Israel's supreme court decided in 1995 that two such laws had higher constitutional status than ordinary laws. They entrench human rights, which means they are harder to amend or repeal than ordinary laws - rather as Mr Cameron would like to do in Britain with his planned Bill of Rights.

"Judicial review of the constitutionality of laws impinging on human rights has become the norm in most countries," President Barak noted in the Mizrahi Bank case of 1995. "This revolution has not passed us by."

He said there was no express provision in the two basic laws allowing them to trump other statutes.

It was not something, he thought, that would be permitted under British notions of Parliamentary sovereignty - though, as he pointed out, Prof Ronald Dworkin said in 1990 that "legal history and practice can change with great speed".

But, said President Barak, the Israeli parliament had the power to enact human rights laws with "constitutional-super-legislative status". If a subsequent "ordinary" law breached human rights, explicitly or implicitly, the court could declare it invalid.

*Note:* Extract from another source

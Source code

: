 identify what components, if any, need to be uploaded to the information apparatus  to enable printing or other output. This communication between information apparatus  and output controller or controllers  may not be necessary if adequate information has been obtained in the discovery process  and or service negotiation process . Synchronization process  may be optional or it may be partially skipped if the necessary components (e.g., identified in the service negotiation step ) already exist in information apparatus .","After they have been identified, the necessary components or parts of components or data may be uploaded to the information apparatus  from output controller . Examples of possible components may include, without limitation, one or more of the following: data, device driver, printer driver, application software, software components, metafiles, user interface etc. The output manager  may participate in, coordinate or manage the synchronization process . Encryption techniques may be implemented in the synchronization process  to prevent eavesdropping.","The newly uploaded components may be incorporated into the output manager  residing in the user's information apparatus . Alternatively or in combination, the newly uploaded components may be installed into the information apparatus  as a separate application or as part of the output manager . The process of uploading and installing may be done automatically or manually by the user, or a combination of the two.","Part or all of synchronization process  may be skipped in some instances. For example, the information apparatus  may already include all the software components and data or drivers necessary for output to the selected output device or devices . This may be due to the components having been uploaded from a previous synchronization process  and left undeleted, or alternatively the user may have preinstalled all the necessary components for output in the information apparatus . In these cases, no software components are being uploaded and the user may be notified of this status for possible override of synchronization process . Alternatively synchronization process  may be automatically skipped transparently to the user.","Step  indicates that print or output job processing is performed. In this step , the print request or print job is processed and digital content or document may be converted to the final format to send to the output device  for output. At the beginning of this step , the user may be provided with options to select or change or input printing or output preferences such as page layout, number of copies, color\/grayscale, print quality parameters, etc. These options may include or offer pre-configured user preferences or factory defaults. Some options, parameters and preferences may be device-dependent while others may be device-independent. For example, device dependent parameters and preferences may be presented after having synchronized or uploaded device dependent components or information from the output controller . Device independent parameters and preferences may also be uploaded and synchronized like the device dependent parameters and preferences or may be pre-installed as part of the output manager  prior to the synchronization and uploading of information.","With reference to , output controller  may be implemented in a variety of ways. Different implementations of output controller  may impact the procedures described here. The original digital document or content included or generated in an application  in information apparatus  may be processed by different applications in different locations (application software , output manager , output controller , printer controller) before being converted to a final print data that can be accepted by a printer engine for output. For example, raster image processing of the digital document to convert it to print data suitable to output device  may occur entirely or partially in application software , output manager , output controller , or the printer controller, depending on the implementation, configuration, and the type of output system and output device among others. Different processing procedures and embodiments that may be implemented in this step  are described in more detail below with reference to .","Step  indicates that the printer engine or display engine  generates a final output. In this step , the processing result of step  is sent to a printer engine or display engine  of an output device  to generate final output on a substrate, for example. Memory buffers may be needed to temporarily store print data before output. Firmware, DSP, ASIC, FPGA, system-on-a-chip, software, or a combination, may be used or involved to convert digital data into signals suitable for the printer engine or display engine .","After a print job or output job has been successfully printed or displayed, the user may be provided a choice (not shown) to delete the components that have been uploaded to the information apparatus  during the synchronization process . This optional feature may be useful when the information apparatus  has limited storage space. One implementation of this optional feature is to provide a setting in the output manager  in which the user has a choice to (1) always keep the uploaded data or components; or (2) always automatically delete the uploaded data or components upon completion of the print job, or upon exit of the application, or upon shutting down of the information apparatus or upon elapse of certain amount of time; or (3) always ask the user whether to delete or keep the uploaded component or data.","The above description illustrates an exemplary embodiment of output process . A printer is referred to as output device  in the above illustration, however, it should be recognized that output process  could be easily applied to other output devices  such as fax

This "constitutional revolution" as he called it, was not widely noticed at the time, perhaps because it coincided with the assassination of the prime minister, Yitzhak Rabin.

As President Barak acknowledged, there is now a lively debate in the Israeli press over the proper boundary between independent judges and elected politicians.

Both sides, inevitably, claim they are upholding the will of the people, as expressed through what is their understanding of the nation's constitution.

So, will Mr Cameron's planned Bill of Rights put the judges back in their box, allowing governments the freedom to govern? Or will it give the judiciary a means of striking down Acts of Parliament, cutting over-mighty ministers down to size?

The only certainty is that we will not know until it happens. That, after all, is what the law of unintended consequences is all about.